A status 58 error can occur during connections to legacy processes; bpcd, bprd, bpdbm, bpjobd, vmd, etc.
- typically from master or media server to client, but also
- from master server to media server, or
- from media servers to master, or
- from client to master servers, or
- in very rare cases from client to media server.
The cause is that either
- a TCP SYN request did not reach the destination host, or
- the expected processes were not listening on the destination host, or
- the TCP SYN+ACK returned by the destination host did not reach the source host, or
- the destination host could not validate that the inbound connection was from a valid NetBackup (NB) host, or
- that PBX or vnetd on the destination host could not transfer the connection the desired daemon, or
- in rare instances that the destination host could not create a connection to the source host - for the same reasons as noted above.
The majority of these situations are due to the TCP port(s) not being open through the firewall, daemon processes not running and listening on the destination host, the destination host being unable to resolve the IP address of the source host to a hostname, or the destination host not being configured to recognize the resolved hostname as a valid NB host.
Checking Connectivity from the Master Server to the Client
When troubleshooting status 58 errors to a NetBackup host, the first thing to test is to whether or not you can access the client Host Properties for that host from the master server. Connecting to get the host properties uses the same ports and daemon processes as a backup or restore. If it works the client daemon processes are running and listening on the destination host, the TCP ports are open between these two hosts, and the destination host can resolve the IP of the master and recognizes it as a valid server.

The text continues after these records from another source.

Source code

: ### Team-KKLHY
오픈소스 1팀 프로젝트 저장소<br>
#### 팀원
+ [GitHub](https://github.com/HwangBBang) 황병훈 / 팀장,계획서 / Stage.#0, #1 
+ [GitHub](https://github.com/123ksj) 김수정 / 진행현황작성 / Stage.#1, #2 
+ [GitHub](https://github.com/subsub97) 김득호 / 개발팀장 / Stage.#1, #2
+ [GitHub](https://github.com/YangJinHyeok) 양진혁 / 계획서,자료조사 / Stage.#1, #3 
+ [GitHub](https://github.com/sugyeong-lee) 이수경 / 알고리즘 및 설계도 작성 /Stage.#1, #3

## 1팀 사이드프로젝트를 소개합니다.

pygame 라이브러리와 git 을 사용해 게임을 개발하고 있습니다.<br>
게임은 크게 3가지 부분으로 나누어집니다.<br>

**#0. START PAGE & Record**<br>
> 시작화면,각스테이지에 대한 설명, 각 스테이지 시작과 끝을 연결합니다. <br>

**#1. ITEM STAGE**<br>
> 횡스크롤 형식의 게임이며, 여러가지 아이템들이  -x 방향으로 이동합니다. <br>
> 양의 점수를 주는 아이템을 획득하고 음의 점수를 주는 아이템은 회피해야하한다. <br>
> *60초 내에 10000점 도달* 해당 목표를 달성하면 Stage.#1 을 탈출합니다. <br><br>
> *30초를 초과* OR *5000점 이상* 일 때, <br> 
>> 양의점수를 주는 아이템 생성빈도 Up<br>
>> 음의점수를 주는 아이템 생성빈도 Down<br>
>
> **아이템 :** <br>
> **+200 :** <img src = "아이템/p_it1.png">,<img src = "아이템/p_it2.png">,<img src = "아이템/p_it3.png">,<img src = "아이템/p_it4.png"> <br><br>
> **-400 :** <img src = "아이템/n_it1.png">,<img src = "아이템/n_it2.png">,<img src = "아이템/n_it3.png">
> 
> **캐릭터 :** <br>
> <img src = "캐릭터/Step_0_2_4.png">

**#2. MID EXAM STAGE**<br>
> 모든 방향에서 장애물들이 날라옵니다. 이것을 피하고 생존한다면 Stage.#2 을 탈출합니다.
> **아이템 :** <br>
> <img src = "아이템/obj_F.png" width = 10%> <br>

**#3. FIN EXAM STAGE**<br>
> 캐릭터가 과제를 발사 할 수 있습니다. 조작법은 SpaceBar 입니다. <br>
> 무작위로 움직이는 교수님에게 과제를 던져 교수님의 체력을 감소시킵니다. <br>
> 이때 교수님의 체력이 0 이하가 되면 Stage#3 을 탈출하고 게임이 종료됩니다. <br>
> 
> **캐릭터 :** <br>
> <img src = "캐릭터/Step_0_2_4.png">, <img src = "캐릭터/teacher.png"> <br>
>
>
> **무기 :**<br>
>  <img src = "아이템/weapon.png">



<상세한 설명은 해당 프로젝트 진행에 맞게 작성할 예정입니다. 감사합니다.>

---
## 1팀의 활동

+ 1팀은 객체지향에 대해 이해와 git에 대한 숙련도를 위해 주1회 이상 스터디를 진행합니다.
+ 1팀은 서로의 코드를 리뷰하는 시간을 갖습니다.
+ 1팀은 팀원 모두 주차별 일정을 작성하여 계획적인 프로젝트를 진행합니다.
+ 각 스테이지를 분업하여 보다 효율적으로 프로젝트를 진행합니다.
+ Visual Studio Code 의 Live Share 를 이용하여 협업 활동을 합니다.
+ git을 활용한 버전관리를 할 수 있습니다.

If Host Properties works and a client backup is using a storage unit on the master server, it should work without getting the status 58 error.
Checking Connectivity to the Client Daemons on the Destination Host
NB 6.x and newer servers can use the bptestbpcd command to verify connectivity to the destination host, e.g.
bptestbpcd -verbose -debug -client <policy_client_or_stu_residence>
See related articles for additional details about bptestbpcd.
Checking Name Resolution
If still getting status 58 errors, the problem may be with the hostname <--> IP name resolution using either DNS or the host files.
To test name resolution, run the following command on the NB host that is initiating the connection. Be sure to check all media servers that can contact a client:
<install path>/netbackup/bin/bpclntcmd -hn <policy_client_or_stu_residence>
Since reverse lookups is part of the NB connections make sure the reverse resolution also works and returns the same hostname:
<install path>/netbackup/bin/bpclntcmd -ip <IP_address_returned_above>
On the destination host, perform the same tests, but in the reverse order after first determining the IP addresses assigned to the source host. On clients, these commands should be run for all master and media server network interfaces that should be used to connect to the client.
<install path>/netbackup/bin/bpclntcmd -ip <server_source_IP_address>
<install path>/netbackup/bin/bpclntcmd -hn <returned_hostname>
If the forward or reverse name resolution is not correct and consistent, then correct the name resolution configuration used by the host. NetBackup will operate most efficiently when name resolution matches the NetBackup configuration so that hosts can be identified unambiguously and consistently.
Note: If the name resolution is intermittently wrong, then check for a failover DNS server with an incorrect forward or reverse lookup record. Also be aware, that the incorrect information returned will be cached by NetBackup for up to an hour and may affect a subsequent job retry.
Pinging the Destination Host
Check if you are able to "ping" the destination host IP address from the source host.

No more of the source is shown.